HUIZEN - De rechtbank heeft vandaag de laatste twee verdachten in het onderzoek Kulja veroordeeld tot gevangenisstraffen van respectievelijk 40 en 24 maanden. Bij de 33-jarige T. ging het om mensensmokkel, hennepteelt en deelname aan een criminele organisatie die zich bezighield met hennepteelt en mensensmokkel. Bij de 36-jarige H. ging het alleen om hennepteelt en deelname aan de criminele organisatie.


In 2017 waren al zes verdachten veroordeeld tot gevangenisstraffen variërend van 3 jaar tot 4,5 jaar.

De rechtbank gaat uit van het volgende scenario. In juli 2015 is in Huizen de boot, de Moses Agga, aangekocht. Na het verrichten van enige onderhouds- en reparatiewerkzaamheden is hij naar de jachthaven (Marina Seaport) in IJmuiden gevaren. De boot met de vreemdelingen zou door 2 mensen naar Engeland overgevaren worden. Op 15 augustus 2015 zijn in totaal 13 Vietnamezen en 11 Albanezen, van de woning van T. in Huizen naar de Moses Agga in IJmuiden gebracht. De Vietnamezen waren tevoren per trein van Parijs naar Amsterdam gereisd, en uiteindelijk naar de woning in Huizen gebracht. Op de boot waren 33 zwemvesten, daarvan zaten er 19 nog in plastic.

De zaak kwam aan het rollen door een melding bij de Marechaussee (via oplettende getuigen in de haven) dat er vermoedelijk illegalen aan boord van de Moses Agga waren die wilden uitvaren naar Groot-Brittannië.

Mensensmokkel
De rechtbank gaat uit van een voltooide mensensmokkel. De behulpzaamheid bij de wederrechtelijke doorreis begon bij de aankoop van de Moses Agga op 21 juli 2015 en eindigde toen de 24 vreemdelingen op 15 augustus 2015 in de boot in IJmuiden werden aangetroffen.

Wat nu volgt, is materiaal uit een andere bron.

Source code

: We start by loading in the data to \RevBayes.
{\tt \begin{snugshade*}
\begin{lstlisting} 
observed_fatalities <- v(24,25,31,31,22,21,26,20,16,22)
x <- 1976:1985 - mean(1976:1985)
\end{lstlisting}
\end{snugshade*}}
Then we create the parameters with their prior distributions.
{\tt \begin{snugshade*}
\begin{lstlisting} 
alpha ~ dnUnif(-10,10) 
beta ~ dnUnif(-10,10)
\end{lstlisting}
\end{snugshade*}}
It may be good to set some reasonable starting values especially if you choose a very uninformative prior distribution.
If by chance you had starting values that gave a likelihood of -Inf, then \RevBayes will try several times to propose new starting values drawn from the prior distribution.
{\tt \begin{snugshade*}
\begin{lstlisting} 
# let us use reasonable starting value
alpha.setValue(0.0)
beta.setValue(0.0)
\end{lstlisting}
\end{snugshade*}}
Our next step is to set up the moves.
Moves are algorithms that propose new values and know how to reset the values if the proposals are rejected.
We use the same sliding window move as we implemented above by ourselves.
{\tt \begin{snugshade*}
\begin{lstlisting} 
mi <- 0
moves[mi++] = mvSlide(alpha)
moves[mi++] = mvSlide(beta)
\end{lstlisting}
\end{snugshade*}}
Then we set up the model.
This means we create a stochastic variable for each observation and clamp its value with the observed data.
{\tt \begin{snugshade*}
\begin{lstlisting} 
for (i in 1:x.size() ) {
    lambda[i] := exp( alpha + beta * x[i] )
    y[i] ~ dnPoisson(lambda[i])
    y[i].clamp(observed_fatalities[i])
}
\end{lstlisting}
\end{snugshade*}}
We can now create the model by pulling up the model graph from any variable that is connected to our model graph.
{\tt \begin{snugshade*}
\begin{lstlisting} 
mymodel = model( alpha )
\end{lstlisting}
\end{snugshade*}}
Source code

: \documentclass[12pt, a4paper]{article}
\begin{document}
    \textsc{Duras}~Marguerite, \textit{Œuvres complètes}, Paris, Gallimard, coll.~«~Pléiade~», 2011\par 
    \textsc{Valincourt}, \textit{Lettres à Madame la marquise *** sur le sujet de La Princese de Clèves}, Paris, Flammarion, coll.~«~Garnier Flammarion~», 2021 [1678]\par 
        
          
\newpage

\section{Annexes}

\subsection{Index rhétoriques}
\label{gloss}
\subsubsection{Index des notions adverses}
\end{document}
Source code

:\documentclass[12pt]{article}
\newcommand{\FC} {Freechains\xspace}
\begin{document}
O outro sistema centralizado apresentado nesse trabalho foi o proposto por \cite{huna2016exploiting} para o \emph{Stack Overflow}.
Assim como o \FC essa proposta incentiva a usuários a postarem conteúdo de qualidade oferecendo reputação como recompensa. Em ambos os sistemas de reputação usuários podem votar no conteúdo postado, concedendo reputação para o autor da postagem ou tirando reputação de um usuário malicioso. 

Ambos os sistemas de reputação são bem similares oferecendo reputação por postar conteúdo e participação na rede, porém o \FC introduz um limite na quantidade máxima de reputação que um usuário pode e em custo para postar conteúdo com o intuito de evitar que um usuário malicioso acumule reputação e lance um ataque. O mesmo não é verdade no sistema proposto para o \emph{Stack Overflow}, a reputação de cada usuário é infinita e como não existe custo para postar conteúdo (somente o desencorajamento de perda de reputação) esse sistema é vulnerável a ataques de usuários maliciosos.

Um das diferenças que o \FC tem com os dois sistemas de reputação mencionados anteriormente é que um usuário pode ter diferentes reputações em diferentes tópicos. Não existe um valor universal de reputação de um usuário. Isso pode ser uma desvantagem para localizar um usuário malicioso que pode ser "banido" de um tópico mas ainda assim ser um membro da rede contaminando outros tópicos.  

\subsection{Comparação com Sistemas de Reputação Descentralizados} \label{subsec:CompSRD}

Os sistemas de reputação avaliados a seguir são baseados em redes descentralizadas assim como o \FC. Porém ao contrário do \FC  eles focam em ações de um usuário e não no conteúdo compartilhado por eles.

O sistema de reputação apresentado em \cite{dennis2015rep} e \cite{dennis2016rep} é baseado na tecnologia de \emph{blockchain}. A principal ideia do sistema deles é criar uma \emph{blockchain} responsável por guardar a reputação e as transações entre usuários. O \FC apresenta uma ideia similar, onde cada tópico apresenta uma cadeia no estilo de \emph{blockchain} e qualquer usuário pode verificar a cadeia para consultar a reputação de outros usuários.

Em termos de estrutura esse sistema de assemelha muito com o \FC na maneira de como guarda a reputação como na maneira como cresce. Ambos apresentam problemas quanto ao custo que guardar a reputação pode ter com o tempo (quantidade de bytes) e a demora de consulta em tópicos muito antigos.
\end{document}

Ondanks dat 9 van de 11 Albanezen rechtmatig in Nederland verbleven, oordeelt de rechtbank dat de doorreis door Nederland wederrechtelijk (zonder enig recht) was. Gezien alle omstandigheden kan het doel alleen mensensmokkel vanuit Nederland naar Groot-Brittannië zijn geweest. Men onttrok zich ook aan controle door de Nederlandse autoriteiten. Een rechtmatig verblijf in Nederland sluit een illegale doorreis niet uit.

Daadwerkelijk uitvaren zou volstrekt onverantwoord (levensgevaarlijk) zijn geweest vanwege onder meer de uitrusting van het zeiljacht, de technische staat van het jacht en de overbelading. Dit moet voor T. op enig moment voorzienbaar zijn geweest. Daarmee is sprake van een strafverzwarende omstandigheid.

Hennepteelt
De rechtbank komt eveneens tot een bewezenverklaring van (professionele) hennepteelt. In ieder geval is begin december 2015 een oogst gelukt. In december 2015 werd een grote hoeveelheid hennepplanten aangetroffen op twee locaties in Huizen en Bussum.

Straffen
T. had bij de mensensmokkel een uitvoerende rol. Hij was onder andere betrokken bij de aanschaf van de boot, stelde zijn woning ter beschikking als ‘safehouse’ voor de vreemdelingen en speelde een rol bij het vervoer naar IJmuiden. Zijn rol bij de hennepteelt bestond uit het knippen van de henneptoppen, het opruimen van de gebruikte ruimtes en het verzorgen van eten. H. heeft in de hennepteelt een leidinggevende rol gehad; zo stuurde hij de knippers aan, hield de uren bij en beheerde hij de panden en de financiën van de groep. Daarin heeft hij dus ook deelgenomen aan een criminele organisatie, ook al is hij voor de bijdrage van de mensensmokkel niet apart vervolgd.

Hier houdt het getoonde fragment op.